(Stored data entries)
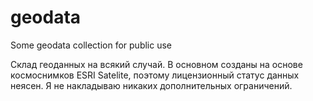 geodata
=======

Some geodata collection for public use

Склад геоданных на всякий случай. В основном созданы на основе космоснимков ESRI Satelite, поэтому лицензионный статус данных неясен. Я не накладываю никаких дополнительных ограничений.
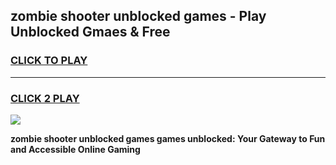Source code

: 
## zombie shooter unblocked games - Play Unblocked Gmaes & Free
<h3>
<a href="https://premium.freeplayer.one?title=zombie_shooter_unblocked_games&ref=19F">CLICK TO PLAY</a></h3>
<hr>

<h3>
<a href="https://premium.freeplayer.one?title=zombie_shooter_unblocked_games&ref=19F">CLICK 2 PLAY</a>
  
</h3>

<a href="https://premium.freeplayer.one?title=zombie_shooter_unblocked_games&ref=19F/"><img src="https://clearcache.store/games.png"></a>


**zombie shooter unblocked games games unblocked: Your Gateway to Fun and Accessible Online Gaming**
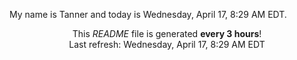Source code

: My name is Tanner and today is Wednesday, April 17, 8:29 AM EDT.

<p align="center">This <i>README</i> file is generated <b>every 3 hours</b>!</br>Last refresh: Wednesday, April 17, 8:29 AM EDT<br /></p>

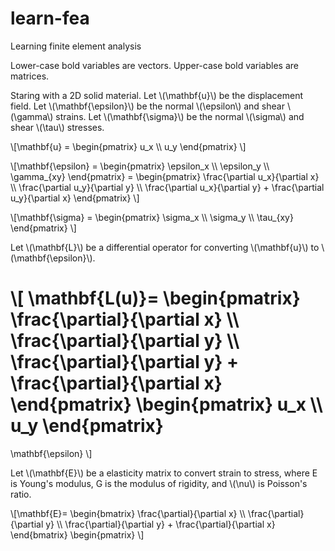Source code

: # learn-fea
Learning finite element analysis

Lower-case bold variables are vectors.
Upper-case bold variables are matrices.

Staring with a 2D solid material. Let \\(\mathbf{u}\\) be the displacement
field.  Let \\(\mathbf{\epsilon}\\) be the normal \\(\epsilon\\) and shear
\\(\gamma\\) strains.  Let \\(\mathbf{\sigma}\\) be the normal \\(\sigma\\) and
shear \\(\tau\\) stresses.

\\[\mathbf{u} = \begin{pmatrix}
u_x \\\\ u_y
\end{pmatrix} \\]

\\[\mathbf{\epsilon} =
\begin{pmatrix}
\epsilon_x \\\\ \epsilon_y \\\\ \gamma_{xy}
\end{pmatrix} =
\begin{pmatrix}
\frac{\partial u_x}{\partial x}
\\\\ \frac{\partial u_y}{\partial y} 
\\\\ \frac{\partial u_x}{\partial y} +
\frac{\partial u_y}{\partial x}
\end{pmatrix}
\\]

\\[\mathbf{\sigma} =
\begin{pmatrix}
\sigma_x \\\\ \sigma_y \\\\ \tau_{xy}
\end{pmatrix}
\\]

Let \\(\mathbf{L}\\) be a differential operator for converting \\(\mathbf{u}\\)
to \\(\mathbf{\epsilon}\\).

\\[
\mathbf{L(u)}=
\begin{pmatrix}
\frac{\partial}{\partial x}
\\\\ \frac{\partial}{\partial y} 
\\\\ \frac{\partial}{\partial y} +
\frac{\partial}{\partial x}
\end{pmatrix}
\begin{pmatrix}
u_x \\\\ u_y
\end{pmatrix}
=
\mathbf{\epsilon}
\\]

Let \\(\mathbf{E}\\) be a elasticity matrix to convert strain to stress, where E is Young's modulus, G is the modulus of rigidity, and \\(\nu\\) is Poisson's ratio.

 \\[\mathbf{E}=
 \begin{bmatrix}
\frac{\partial}{\partial x}
\\\\ \frac{\partial}{\partial y} 
\\\\ \frac{\partial}{\partial y} +
\frac{\partial}{\partial x}
\end{bmatrix}
\begin{pmatrix}
 \\]

<script src="https://polyfill.io/v3/polyfill.min.js?features=es6"></script>
<script id="MathJax-script" async src="https://cdn.jsdelivr.net/npm/mathjax@3/es5/tex-mml-chtml.js">
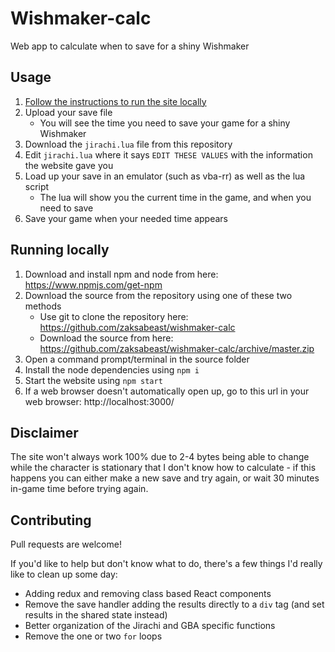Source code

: # Wishmaker-calc
Web app to calculate when to save for a shiny Wishmaker

## Usage

1. [Follow the instructions to run the site locally](#running-locally)
2. Upload your save file
   - You will see the time you need to save your game for a shiny Wishmaker
3. Download the `jirachi.lua` file from this repository
4. Edit `jirachi.lua` where it says `EDIT THESE VALUES` with the information the website gave you
5. Load up your save in an emulator (such as vba-rr) as well as the lua script
   - The lua will show you the current time in the game, and when you need to save
6. Save your game when your needed time appears

## Running locally
1. Download and install npm and node from here: https://www.npmjs.com/get-npm
2. Download the source from the repository using one of these two methods
   - Use git to clone the repository here: https://github.com/zaksabeast/wishmaker-calc
   - Download the source from here: https://github.com/zaksabeast/wishmaker-calc/archive/master.zip
3. Open a command prompt/terminal in the source folder
4. Install the node dependencies using `npm i`
5. Start the website using `npm start`
6. If a web browser doesn't automatically open up, go to this url in your web browser: http://localhost:3000/

## Disclaimer
The site won't always work 100% due to 2-4 bytes being able to change while the character is stationary that I don't know how to calculate - if this happens you can either make a new save and try again, or wait 30 minutes in-game time before trying again.

## Contributing
Pull requests are welcome!

If you'd like to help but don't know what to do, there's a few things I'd really like to clean up some day:
- Adding redux and removing class based React components
- Remove the save handler adding the results directly to a `div` tag (and set results in the shared state instead)
- Better organization of the Jirachi and GBA specific functions
- Remove the one or two `for` loops
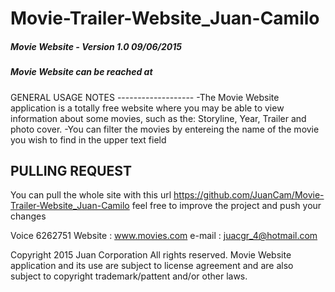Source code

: # Movie-Trailer-Website_Juan-Camilo

<h5>Movie Website - Version 1.0 09/06/2015</h5>
<h5>Movie Website can be reached at</h5>
GENERAL USAGE NOTES
-------------------
-The Movie Website application is a totally free website where you may be able to view information about some movies, such as the: Storyline, Year, Trailer and photo cover.
-You can filter the movies by entereing the name of the movie you wish to find in the upper text field

PULLING REQUEST
------------------
You can pull the whole site with this url https://github.com/JuanCam/Movie-Trailer-Website_Juan-Camilo
feel free to improve the project and push your changes

Voice 6262751
Website : www.movies.com
e-mail : juacgr_4@hotmail.com

Copyright 2015 Juan Corporation All rights reserved.
Movie Website application and its use are subject to license agreement and are also subject to copyright trademark/pattent and/or other laws. 
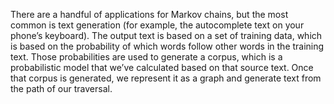 There are a handful of applications for Markov chains, but the most common is text generation
(for example, the autocomplete text on your phone’s keyboard). The output text is based on a set
of training data, which is based on the probability of which words follow other words in the
training text. Those probabilities are used to generate a corpus, which is a probabilistic model
that we’ve calculated based on that source text. Once that corpus is generated, we represent it
as a graph and generate text from the path of our traversal. 
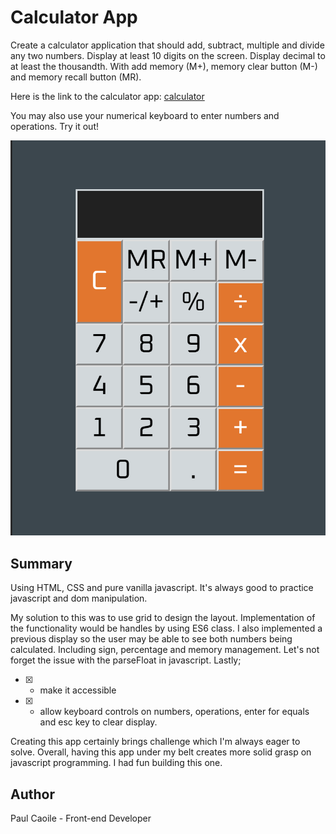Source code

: # Calculator App

Create a calculator application that should add, subtract, multiple and divide any two numbers. Display at least 10 digits on the screen. Display decimal to at least the thousandth. With add memory (M+), memory clear button (M-) and memory recall button (MR).

Here is the link to the calculator app: [calculator](https://m2paulc.github.io/calculator-app/)

You may also use your numerical keyboard to enter numbers and operations. Try it out!

![Calculator](assets/calculator-app.png)

## Summary

Using HTML, CSS and pure vanilla javascript. It's always good to practice javascript and dom manipulation. 

My solution to this was to use grid to design the layout. Implementation of the functionality would be handles by using ES6 class. I also implemented a previous display so the user may be able to see both numbers being calculated. Including sign, percentage and memory management. Let's not forget the issue with the parseFloat in javascript. Lastly;

* [x] - make it accessible
* [x] - allow keyboard controls on numbers, operations, enter for equals and esc key to clear display.

Creating this app certainly brings challenge which I'm always eager to solve. Overall, having this app under my belt creates more solid grasp on javascript programming. I had fun building this one.

## Author

Paul Caoile - Front-end Developer

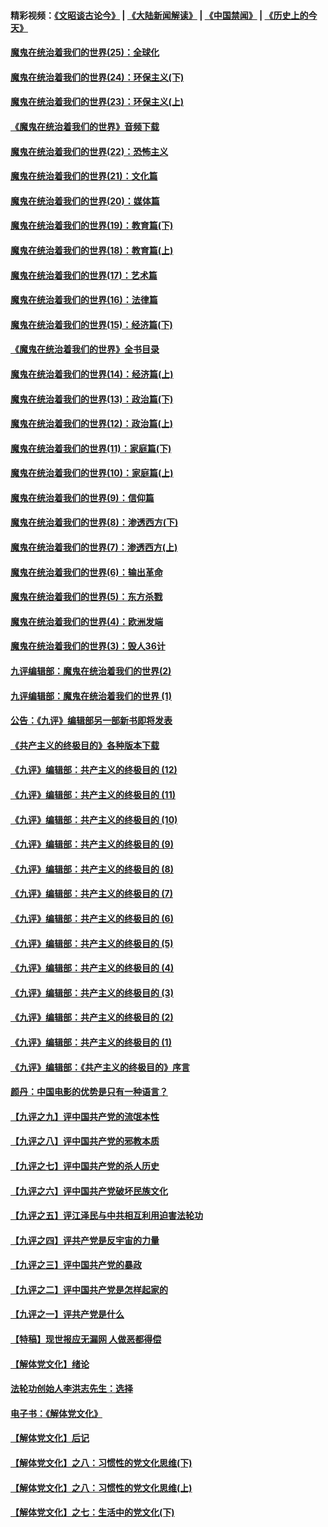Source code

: #### 精彩视频：[《文昭谈古论今》](https://github.com/gfw-breaker/wenzhao/blob/master/README.md?t=12092130) | [《大陆新闻解读》](https://github.com/gfw-breaker/ntdtv-comedy/blob/master/README.md?t=12092130) | [《中国禁闻》](https://github.com/gfw-breaker/ntdtv-news/blob/master/README.md?t=12092130) | [《历史上的今天》](https://github.com/gfw-breaker/today-in-history/blob/master/README.md?t=12092130) 

#### [魔鬼在统治着我们的世界(25)：全球化](../pages/nsc422/n10788205.md?t=12092130) 

#### [魔鬼在统治着我们的世界(24)：环保主义(下)](../pages/nsc422/n10695307.md?t=12092130) 

#### [魔鬼在统治着我们的世界(23)：环保主义(上)](../pages/nsc422/n10688613.md?t=12092130) 

#### [《魔鬼在统治着我们的世界》音频下载](../pages/nsc422/n10635553.md?t=12092130) 

#### [魔鬼在统治着我们的世界(22)：恐怖主义](../pages/nsc422/n10614727.md?t=12092130) 

#### [魔鬼在统治着我们的世界(21)：文化篇](../pages/nsc422/n10597706.md?t=12092130) 

#### [魔鬼在统治着我们的世界(20)：媒体篇](../pages/nsc422/n10586579.md?t=12092130) 

#### [魔鬼在统治着我们的世界(19)：教育篇(下)](../pages/nsc422/n10564808.md?t=12092130) 

#### [魔鬼在统治着我们的世界(18)：教育篇(上)](../pages/nsc422/n10526970.md?t=12092130) 

#### [魔鬼在统治着我们的世界(17)：艺术篇](../pages/nsc422/n10499093.md?t=12092130) 

#### [魔鬼在统治着我们的世界(16)：法律篇](../pages/nsc422/n10485969.md?t=12092130) 

#### [魔鬼在统治着我们的世界(15)：经济篇(下)](../pages/nsc422/n10469975.md?t=12092130) 

#### [《魔鬼在统治着我们的世界》全书目录](../pages/nsc422/n10464261.md?t=12092130) 

#### [魔鬼在统治着我们的世界(14)：经济篇(上)](../pages/nsc422/n10457370.md?t=12092130) 

#### [魔鬼在统治着我们的世界(13)：政治篇(下)](../pages/nsc422/n10448270.md?t=12092130) 

#### [魔鬼在统治着我们的世界(12)：政治篇(上)](../pages/nsc422/n10444576.md?t=12092130) 

#### [魔鬼在统治着我们的世界(11)：家庭篇(下)](../pages/nsc422/n10440961.md?t=12092130) 

#### [魔鬼在统治着我们的世界(10)：家庭篇(上)](../pages/nsc422/n10435448.md?t=12092130) 

#### [魔鬼在统治着我们的世界(9)：信仰篇](../pages/nsc422/n10432159.md?t=12092130) 

#### [魔鬼在统治着我们的世界(8)：渗透西方(下)](../pages/nsc422/n10429603.md?t=12092130) 

#### [魔鬼在统治着我们的世界(7)：渗透西方(上)](../pages/nsc422/n10426013.md?t=12092130) 

#### [魔鬼在统治着我们的世界(6)：输出革命](../pages/nsc422/n10421536.md?t=12092130) 

#### [魔鬼在统治着我们的世界(5)：东方杀戮](../pages/nsc422/n10417707.md?t=12092130) 

#### [魔鬼在统治着我们的世界(4)：欧洲发端](../pages/nsc422/n10414890.md?t=12092130) 

#### [魔鬼在统治着我们的世界(3)：毁人36计](../pages/nsc422/n10411583.md?t=12092130) 

#### [九评编辑部：魔鬼在统治着我们的世界(2)](../pages/nsc422/n10410036.md?t=12092130) 

#### [九评编辑部：魔鬼在统治着我们的世界 (1)](../pages/nsc422/n10406825.md?t=12092130) 

#### [公告：《九评》编辑部另一部新书即将发表](../pages/nsc422/n10405104.md?t=12092130) 

#### [《共产主义的终极目的》各种版本下载](../pages/nsc422/n10022138.md?t=12092130) 

#### [《九评》编辑部：共产主义的终极目的 (12)](../pages/nsc422/n9933272.md?t=12092130) 

#### [《九评》编辑部：共产主义的终极目的 (11)](../pages/nsc422/n9924973.md?t=12092130) 

#### [《九评》编辑部：共产主义的终极目的 (10)](../pages/nsc422/n9920883.md?t=12092130) 

#### [《九评》编辑部：共产主义的终极目的 (9)](../pages/nsc422/n9916363.md?t=12092130) 

#### [《九评》编辑部：共产主义的终极目的 (8)](../pages/nsc422/n9912488.md?t=12092130) 

#### [《九评》编辑部：共产主义的终极目的 (7)](../pages/nsc422/n9901176.md?t=12092130) 

#### [《九评》编辑部：共产主义的终极目的 (6)](../pages/nsc422/n9899359.md?t=12092130) 

#### [《九评》编辑部：共产主义的终极目的 (5)](../pages/nsc422/n9893174.md?t=12092130) 

#### [《九评》编辑部：共产主义的终极目的 (4)](../pages/nsc422/n9891246.md?t=12092130) 

#### [《九评》编辑部：共产主义的终极目的 (3)](../pages/nsc422/n9879879.md?t=12092130) 

#### [《九评》编辑部：共产主义的终极目的 (2)](../pages/nsc422/n9876205.md?t=12092130) 

#### [《九评》编辑部：共产主义的终极目的 (1)](../pages/nsc422/n9865857.md?t=12092130) 

#### [《九评》编辑部：《共产主义的终极目的》序言](../pages/nsc422/n9862666.md?t=12092130) 

#### [颜丹：中国电影的优势是只有一种语言？](../pages/nsc422/n9583062.md?t=12092130) 

#### [【九评之九】评中国共产党的流氓本性](../pages/nsc422/n737542.md?t=12092130) 

#### [【九评之八】评中国共产党的邪教本质](../pages/nsc422/n735942.md?t=12092130) 

#### [【九评之七】评中国共产党的杀人历史](../pages/nsc422/n733806.md?t=12092130) 

#### [【九评之六】评中国共产党破坏民族文化](../pages/nsc422/n731667.md?t=12092130) 

#### [【九评之五】评江泽民与中共相互利用迫害法轮功](../pages/nsc422/n730058.md?t=12092130) 

#### [【九评之四】评共产党是反宇宙的力量](../pages/nsc422/n727814.md?t=12092130) 

#### [【九评之三】评中国共产党的暴政](../pages/nsc422/n725597.md?t=12092130) 

#### [【九评之二】评中国共产党是怎样起家的](../pages/nsc422/n723946.md?t=12092130) 

#### [【九评之一】评共产党是什么](../pages/nsc422/n722529.md?t=12092130) 

#### [【特稿】现世报应无漏网 人做恶都得偿](../pages/nsc422/n4215167.md?t=12092130) 

#### [【解体党文化】绪论](../pages/nsc422/n1449356.md?t=12092130) 

#### [法轮功创始人李洪志先生：选择](../pages/nsc422/n3580738.md?t=12092130) 

#### [电子书：《解体党文化》](../pages/nsc422/n1573484.md?t=12092130) 

#### [【解体党文化】后记](../pages/nsc422/n1531999.md?t=12092130) 

#### [【解体党文化】之八：习惯性的党文化思维(下)](../pages/nsc422/n1526477.md?t=12092130) 

#### [【解体党文化】之八：习惯性的党文化思维(上)](../pages/nsc422/n1520631.md?t=12092130) 

#### [【解体党文化】之七：生活中的党文化(下)](../pages/nsc422/n1513446.md?t=12092130) 

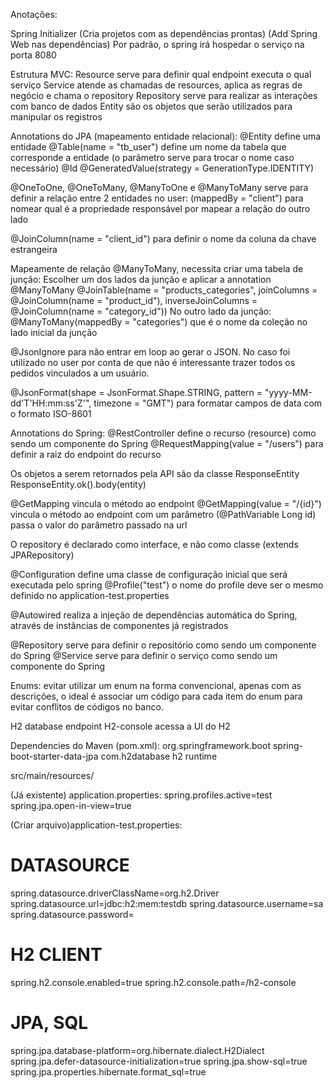 Anotações:

Spring Initializer (Cria projetos com as dependências prontas) (Add Spring Web nas dependências)
Por padrão, o spring irá hospedar o serviço na porta 8080

Estrutura MVC: 
Resource serve para definir qual endpoint executa o qual serviço
Service atende as chamadas de resources, aplica as regras de negócio e chama o repository
Repository serve para realizar as interações com banco de dados
Entity são os objetos que serão utilizados para manipular os registros 

Annotations do JPA (mapeamento entidade relacional):
@Entity define uma entidade
@Table(name = "tb_user") define um nome da tabela que corresponde a entidade (o parâmetro serve para trocar o nome caso necessário)
@Id
@GeneratedValue(strategy = GenerationType.IDENTITY)

@OneToOne, @OneToMany, @ManyToOne e @ManyToMany serve para definir a relação entre 2 entidades
no user: (mappedBy = "client") para nomear qual é a propriedade responsável por mapear a relação do outro lado

@JoinColumn(name = "client_id") para definir o nome da coluna da chave estrangeira

Mapeamente de relação @ManyToMany, necessita criar uma tabela de junção:
Escolher um dos lados da junção e aplicar a annotation @ManyToMany
@JoinTable(name = "products_categories", 
		joinColumns = @JoinColumn(name = "product_id"),
		inverseJoinColumns = @JoinColumn(name = "category_id"))
No outro lado da junção:
@ManyToMany(mappedBy = "categories") que é o nome da coleção no lado inicial da junção

@JsonIgnore para não entrar em loop ao gerar o JSON. No caso foi utilizado no user por conta de que não é interessante trazer todos os pedidos vinculados a um usuário.

@JsonFormat(shape = JsonFormat.Shape.STRING, pattern = "yyyy-MM-dd'T'HH:mm:ss'Z'", timezone = "GMT") para formatar campos de data com o formato ISO-8601

Annotations do Spring:
@RestController define o recurso (resource) como sendo um componente do Spring
@RequestMapping(value = "/users") para definir a raiz do endpoint do recurso

Os objetos a serem retornados pela API são da classe ResponseEntity<entity>
ResponseEntity.ok().body(entity)

@GetMapping vincula o método ao endpoint
@GetMapping(value = "/{id}") vincula o método ao endpoint com um parâmetro
(@PathVariable Long id) passa o valor do parâmetro passado na url

O repository é declarado como interface, e não como classe (extends JPARepository)

@Configuration define uma classe de configuração inicial que será executada pelo spring
@Profile("test") o nome do profile deve ser o mesmo definido no application-test.properties

@Autowired realiza a injeção de dependências automática do Spring, através de instâncias de componentes já registrados

@Repository serve para definir o repositório como sendo um componente do Spring
@Service serve para definir o serviço como sendo um componente do Spring

Enums: evitar utilizar um enum na forma convencional, apenas com as descrições, o ideal é associar um código para cada item do enum para evitar conflitos de códigos no banco.

H2 database
endpoint H2-console acessa a UI do H2

Dependencies do Maven (pom.xml):
<dependency>
<groupId>org.springframework.boot</groupId>
<artifactId>spring-boot-starter-data-jpa</artifactId>
</dependency>
<dependency>
<groupId>com.h2database</groupId>
<artifactId>h2</artifactId>
<scope>runtime</scope>
</dependency>

src/main/resources/

(Já existente) application.properties:
spring.profiles.active=test
spring.jpa.open-in-view=true

(Criar arquivo)application-test.properties:
# DATASOURCE
spring.datasource.driverClassName=org.h2.Driver
spring.datasource.url=jdbc:h2:mem:testdb
spring.datasource.username=sa
spring.datasource.password=
# H2 CLIENT
spring.h2.console.enabled=true
spring.h2.console.path=/h2-console
# JPA, SQL
spring.jpa.database-platform=org.hibernate.dialect.H2Dialect
spring.jpa.defer-datasource-initialization=true
spring.jpa.show-sql=true
spring.jpa.properties.hibernate.format_sql=true
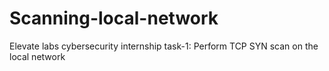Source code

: # Scanning-local-network
Elevate labs cybersecurity internship task-1: Perform TCP SYN scan on the local network
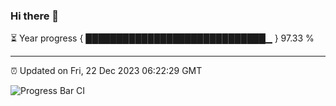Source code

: ### Hi there 👋

⏳ Year progress { █████████████████████████████▁ } 97.33 %

---

⏰ Updated on Fri, 22 Dec 2023 06:22:29 GMT

![Progress Bar CI](https://github.com/ZhaoGui/ZhaoGui/workflows/Progress%20Bar%20CI/badge.svg)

*Problem details*: When the word "memory" occurs in a line above, list that line.

*Answer box*:
Create a calculator application that should add, subtract, multiple and divide any two numbers. Display at least 10 digits on the screen. Display decimal to at least the thousandth. With add memory (M+), memory clear button (M-) and memory recall button (MR).
My solution to this was to use grid to design the layout. Implementation of the functionality would be handles by using ES6 class. I also implemented a previous display so the user may be able to see both numbers being calculated. Including sign, percentage and memory management. Let's not forget the issue with the parseFloat in javascript. Lastly;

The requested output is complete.